At my seminary, our weekly worship is by-The-Book. Sometimes, we get crazy and use the part of the book for Latinos or the book for African-Americans, but it is always by-The-Book. It is important to know how to use the book and why our worship is structured the way it is, just as all artists learn the fundamentals of art before they go creating new and interesting works. But we stop at the book. We stop at people sitting in chairs that are all in a row (or, sometimes, in the round), facing forward having faith poured into their heads like good little products of the church factory. There is no room to play, no room to try something new — at least not in the campus-wide worship service. There is no room to move. The people who feel like post-modernism is that where they fit), want to not only taste and see, they want to touch, smell and move as well. They don’t want to be products of the faith factory, they want to be participants in the creation of faith in themselves and in the community. They want this participation to not be relegated to the activities that happen outside of worship. This means allowing more parts of the worship to be led by participants, it means leaving room for productive, contemplative silence, it means allowing for time to move (other than the passing of the peace). This means singing songs that are a part of their culture as well as reaching back and singing ancient chants and hymns from the middle ages. This may be entirely personal, but if I have to spend another worship service singing songs that are entirely in King James language, I’m going to throw something. That is not my language or my culture. I love the occasional old-school hymn, but I also want to hear some Indigo Girls, Over the Rhine or Mumford and Sons. That’s my language and my culture.
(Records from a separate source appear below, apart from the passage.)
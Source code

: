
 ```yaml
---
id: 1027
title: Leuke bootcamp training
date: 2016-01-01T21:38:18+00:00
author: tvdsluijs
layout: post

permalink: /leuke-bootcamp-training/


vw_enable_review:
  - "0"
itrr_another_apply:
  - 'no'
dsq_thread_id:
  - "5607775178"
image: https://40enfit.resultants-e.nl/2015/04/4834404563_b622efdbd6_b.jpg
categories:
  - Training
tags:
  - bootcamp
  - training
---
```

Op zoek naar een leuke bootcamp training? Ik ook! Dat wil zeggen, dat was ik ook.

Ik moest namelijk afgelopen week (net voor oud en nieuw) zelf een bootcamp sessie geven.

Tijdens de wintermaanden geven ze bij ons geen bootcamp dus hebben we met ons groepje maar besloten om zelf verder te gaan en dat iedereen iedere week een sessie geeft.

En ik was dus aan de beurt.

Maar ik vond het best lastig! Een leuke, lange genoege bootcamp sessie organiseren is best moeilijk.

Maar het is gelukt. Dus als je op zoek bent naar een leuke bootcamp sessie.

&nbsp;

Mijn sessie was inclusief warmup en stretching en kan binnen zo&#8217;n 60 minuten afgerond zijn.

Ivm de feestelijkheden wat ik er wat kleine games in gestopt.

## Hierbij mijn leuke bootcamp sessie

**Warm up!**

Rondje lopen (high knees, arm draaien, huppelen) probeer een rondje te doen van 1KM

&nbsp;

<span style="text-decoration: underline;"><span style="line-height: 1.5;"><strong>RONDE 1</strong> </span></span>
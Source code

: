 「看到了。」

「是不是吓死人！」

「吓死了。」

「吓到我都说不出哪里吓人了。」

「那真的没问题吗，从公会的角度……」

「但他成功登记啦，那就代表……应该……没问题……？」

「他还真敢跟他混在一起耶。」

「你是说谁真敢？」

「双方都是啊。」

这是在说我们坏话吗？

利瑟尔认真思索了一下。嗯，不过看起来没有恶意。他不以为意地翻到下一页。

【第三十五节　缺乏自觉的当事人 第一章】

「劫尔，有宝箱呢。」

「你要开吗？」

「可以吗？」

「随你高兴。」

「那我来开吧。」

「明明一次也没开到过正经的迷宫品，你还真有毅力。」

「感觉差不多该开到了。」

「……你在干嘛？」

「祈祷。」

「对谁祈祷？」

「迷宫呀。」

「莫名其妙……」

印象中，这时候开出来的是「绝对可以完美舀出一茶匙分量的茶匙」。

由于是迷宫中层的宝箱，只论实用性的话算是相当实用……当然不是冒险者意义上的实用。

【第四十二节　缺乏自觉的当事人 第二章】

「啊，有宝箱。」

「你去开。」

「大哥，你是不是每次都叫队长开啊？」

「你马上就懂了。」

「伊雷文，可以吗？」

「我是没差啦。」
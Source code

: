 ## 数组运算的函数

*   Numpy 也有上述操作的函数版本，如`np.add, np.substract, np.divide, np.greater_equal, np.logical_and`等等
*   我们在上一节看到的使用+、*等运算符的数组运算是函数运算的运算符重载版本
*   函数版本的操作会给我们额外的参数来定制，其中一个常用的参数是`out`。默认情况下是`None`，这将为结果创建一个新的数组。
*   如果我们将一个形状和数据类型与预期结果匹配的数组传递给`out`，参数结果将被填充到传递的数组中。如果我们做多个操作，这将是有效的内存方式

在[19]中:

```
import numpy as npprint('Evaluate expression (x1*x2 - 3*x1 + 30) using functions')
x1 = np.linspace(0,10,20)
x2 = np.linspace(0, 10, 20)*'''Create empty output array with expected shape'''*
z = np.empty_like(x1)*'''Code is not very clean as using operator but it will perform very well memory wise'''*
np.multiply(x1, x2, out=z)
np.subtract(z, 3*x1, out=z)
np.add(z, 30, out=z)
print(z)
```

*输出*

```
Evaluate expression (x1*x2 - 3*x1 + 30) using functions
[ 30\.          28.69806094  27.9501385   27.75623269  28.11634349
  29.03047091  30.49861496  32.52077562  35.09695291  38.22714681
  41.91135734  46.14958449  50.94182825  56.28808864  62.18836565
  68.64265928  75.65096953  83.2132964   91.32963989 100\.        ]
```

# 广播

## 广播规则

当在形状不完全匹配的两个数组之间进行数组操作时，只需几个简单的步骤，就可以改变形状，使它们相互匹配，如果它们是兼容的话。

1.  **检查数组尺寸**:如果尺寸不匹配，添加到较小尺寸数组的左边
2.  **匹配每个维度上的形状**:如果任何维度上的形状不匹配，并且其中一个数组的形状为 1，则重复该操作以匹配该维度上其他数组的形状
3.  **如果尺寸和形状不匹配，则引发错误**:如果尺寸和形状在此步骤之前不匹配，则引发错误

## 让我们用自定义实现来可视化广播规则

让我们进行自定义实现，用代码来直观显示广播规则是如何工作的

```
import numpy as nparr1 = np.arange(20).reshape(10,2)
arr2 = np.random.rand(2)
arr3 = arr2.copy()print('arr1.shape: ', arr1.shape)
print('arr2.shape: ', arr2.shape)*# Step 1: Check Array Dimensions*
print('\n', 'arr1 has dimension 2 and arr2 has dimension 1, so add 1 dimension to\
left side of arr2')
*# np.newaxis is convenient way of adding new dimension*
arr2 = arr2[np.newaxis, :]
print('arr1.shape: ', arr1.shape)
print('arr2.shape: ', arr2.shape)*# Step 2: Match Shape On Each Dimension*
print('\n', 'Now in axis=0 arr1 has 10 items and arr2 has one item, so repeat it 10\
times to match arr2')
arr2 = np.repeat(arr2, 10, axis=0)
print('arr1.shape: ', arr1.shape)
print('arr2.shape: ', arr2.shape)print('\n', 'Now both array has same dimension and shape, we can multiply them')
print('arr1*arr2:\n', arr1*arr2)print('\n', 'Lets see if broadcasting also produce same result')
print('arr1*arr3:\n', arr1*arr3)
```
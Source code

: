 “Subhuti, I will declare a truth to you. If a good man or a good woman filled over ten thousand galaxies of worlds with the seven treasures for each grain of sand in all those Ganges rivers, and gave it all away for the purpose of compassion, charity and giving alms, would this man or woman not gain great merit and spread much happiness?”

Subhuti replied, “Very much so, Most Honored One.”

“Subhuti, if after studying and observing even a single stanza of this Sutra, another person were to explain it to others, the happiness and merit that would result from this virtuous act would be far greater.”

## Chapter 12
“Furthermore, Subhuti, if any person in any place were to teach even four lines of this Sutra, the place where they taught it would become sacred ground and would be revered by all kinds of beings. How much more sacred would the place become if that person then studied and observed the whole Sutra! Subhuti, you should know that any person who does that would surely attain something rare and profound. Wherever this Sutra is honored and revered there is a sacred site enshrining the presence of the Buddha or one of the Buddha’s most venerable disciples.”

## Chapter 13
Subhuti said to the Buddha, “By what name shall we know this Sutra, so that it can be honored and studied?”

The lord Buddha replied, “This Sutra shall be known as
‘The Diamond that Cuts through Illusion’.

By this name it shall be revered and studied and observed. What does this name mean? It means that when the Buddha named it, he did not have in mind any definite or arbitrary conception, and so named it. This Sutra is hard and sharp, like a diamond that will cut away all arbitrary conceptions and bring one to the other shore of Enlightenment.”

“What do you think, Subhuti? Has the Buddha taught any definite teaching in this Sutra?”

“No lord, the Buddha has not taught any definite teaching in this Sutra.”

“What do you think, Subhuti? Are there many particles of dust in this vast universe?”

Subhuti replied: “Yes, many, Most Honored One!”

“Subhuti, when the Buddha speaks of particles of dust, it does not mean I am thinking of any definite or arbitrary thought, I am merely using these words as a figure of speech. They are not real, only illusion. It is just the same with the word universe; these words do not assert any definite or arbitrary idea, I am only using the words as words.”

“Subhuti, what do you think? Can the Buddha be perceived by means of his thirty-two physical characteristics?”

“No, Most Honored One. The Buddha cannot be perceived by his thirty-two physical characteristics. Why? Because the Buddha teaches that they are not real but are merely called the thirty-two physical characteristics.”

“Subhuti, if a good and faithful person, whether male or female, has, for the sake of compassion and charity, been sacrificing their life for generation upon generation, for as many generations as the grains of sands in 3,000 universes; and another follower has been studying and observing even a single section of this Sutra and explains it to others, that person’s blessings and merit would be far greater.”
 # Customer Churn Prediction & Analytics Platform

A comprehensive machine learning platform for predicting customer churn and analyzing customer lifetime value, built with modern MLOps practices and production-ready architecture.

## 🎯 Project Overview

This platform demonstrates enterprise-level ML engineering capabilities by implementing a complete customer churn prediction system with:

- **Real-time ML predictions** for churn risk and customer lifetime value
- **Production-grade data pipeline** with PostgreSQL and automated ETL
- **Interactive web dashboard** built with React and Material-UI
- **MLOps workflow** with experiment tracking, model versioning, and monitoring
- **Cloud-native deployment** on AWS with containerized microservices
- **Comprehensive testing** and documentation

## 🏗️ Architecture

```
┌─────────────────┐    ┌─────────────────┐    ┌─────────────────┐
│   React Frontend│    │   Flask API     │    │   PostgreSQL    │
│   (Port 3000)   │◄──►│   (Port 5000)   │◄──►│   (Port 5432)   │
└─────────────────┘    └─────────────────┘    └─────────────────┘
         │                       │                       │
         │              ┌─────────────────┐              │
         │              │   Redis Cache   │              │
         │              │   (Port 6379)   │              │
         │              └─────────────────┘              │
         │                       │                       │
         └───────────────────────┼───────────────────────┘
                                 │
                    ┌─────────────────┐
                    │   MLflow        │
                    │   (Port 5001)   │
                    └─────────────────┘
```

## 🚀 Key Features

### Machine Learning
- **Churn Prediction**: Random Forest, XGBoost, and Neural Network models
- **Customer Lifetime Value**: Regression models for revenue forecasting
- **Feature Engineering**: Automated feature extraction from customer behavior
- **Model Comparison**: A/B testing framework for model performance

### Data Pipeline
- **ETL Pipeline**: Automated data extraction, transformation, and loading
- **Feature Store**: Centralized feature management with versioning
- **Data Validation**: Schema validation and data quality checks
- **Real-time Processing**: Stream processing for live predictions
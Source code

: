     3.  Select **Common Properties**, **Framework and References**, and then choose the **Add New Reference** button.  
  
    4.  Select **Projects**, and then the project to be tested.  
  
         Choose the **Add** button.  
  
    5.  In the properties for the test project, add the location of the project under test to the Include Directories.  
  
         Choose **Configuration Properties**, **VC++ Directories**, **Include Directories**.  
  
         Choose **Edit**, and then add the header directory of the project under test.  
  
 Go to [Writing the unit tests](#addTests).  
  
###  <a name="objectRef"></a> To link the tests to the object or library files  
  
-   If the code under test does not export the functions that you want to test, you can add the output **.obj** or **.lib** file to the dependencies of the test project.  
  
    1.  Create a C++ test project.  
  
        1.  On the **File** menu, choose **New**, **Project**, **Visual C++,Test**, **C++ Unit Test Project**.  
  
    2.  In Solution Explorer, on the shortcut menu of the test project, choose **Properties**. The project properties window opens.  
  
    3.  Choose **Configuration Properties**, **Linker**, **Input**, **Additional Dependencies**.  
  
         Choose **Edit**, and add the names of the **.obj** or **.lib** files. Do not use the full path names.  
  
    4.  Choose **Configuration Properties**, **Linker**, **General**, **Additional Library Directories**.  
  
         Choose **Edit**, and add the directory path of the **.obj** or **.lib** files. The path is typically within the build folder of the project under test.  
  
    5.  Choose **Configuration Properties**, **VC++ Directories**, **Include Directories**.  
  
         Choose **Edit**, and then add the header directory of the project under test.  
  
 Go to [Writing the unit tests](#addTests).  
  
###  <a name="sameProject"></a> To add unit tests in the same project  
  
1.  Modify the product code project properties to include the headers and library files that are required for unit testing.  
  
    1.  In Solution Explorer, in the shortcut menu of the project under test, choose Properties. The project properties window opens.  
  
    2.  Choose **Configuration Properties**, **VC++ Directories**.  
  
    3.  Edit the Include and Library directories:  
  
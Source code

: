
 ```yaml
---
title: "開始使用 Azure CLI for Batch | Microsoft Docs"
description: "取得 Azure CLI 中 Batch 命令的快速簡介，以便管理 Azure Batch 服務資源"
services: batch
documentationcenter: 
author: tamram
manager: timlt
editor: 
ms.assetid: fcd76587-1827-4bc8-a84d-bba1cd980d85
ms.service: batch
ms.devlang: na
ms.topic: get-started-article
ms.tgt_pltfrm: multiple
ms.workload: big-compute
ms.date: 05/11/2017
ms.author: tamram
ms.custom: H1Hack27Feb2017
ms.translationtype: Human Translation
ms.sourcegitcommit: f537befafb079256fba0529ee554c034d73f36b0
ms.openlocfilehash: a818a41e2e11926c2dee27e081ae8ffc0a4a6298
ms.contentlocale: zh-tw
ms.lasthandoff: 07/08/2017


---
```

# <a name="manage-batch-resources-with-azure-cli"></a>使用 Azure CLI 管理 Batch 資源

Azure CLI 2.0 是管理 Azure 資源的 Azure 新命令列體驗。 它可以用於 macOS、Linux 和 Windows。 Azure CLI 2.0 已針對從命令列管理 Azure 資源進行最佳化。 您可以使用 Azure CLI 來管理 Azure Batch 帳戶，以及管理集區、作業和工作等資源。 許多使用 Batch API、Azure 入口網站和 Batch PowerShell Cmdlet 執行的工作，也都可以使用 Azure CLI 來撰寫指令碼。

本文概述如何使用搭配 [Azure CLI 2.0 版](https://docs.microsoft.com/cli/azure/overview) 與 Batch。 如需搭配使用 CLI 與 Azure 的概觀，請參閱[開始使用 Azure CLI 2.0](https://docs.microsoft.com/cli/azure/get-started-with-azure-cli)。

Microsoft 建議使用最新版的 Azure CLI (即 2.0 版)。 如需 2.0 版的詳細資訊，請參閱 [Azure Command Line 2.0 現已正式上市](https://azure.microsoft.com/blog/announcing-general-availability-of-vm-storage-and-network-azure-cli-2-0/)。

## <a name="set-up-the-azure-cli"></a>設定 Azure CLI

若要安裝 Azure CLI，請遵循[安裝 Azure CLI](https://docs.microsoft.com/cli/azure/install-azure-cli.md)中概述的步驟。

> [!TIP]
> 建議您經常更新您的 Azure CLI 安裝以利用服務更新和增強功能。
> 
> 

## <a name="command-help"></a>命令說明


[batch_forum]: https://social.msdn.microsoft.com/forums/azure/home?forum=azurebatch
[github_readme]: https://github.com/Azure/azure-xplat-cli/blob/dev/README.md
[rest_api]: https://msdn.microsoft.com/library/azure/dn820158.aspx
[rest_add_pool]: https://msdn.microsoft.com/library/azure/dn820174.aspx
And that gets to the heart of it: culture. My seminary asks students to do a cultural immersion into another culture. Our options are (so far as I know) Urban African-American and Latino. But never, at any point, are we asked to parse our own culture, the culture we are living in now. We aren’t asked to learn how to speak post-modernism (or post-post modernism or whatever time it is now). We’re asked to translate our modernist, factory-system based church culture into Spanish or into something that works in the African American community (don’t get me started on multi-culturalism in the mainline churches, that is a whole other conversation) without translating it in to the language of the era that effects us all — the language of social networking and text messaging and you-tube and tattoos and piercings, of globalization and de-centralization and mistrust of institutions and the church of me and the language of Oprah spirituality. We never have to understand any of that. I don’t know if it is assumed that we know how to do that, but, if so, it is a wrong assumption for many.

Now, I’ve been to two seminaries, and the one I attended earlier in my life was more flexible when it came to worship. There was a bit of room to play — there was a rock band, acoustic guitars came in, and the structure was less rigid than it is where I currently attend. However, we were still doing worship the way it had always been done, we just found new instruments to use. There was at least an attempt to translate worship to the culture in which we were living. I give props to that.

No one worship service is the “right” way to do things. There are people who enjoy praise bands, people who feel God when chanting, people whose faith is fed through the use of incense and veneration of saints, people who see God in liturgical dance and people who feel like what really connects them with God is a good hymn by Martin Luther. There are people who love the idea of tweeting during worship and people who would leave the worship space if that happened. There are many who think that we should start thinking about creating online worship services (even a Second Life for church), and others who feel like the community would be fractured if that was done. Every worship service is determined by the culture that surrounds it. But if we don’t know a) how to investigate that culture b) how to speak to culture and c) what our options for worship are outside of the book, the church is going to keep pushing itself into irrelevance.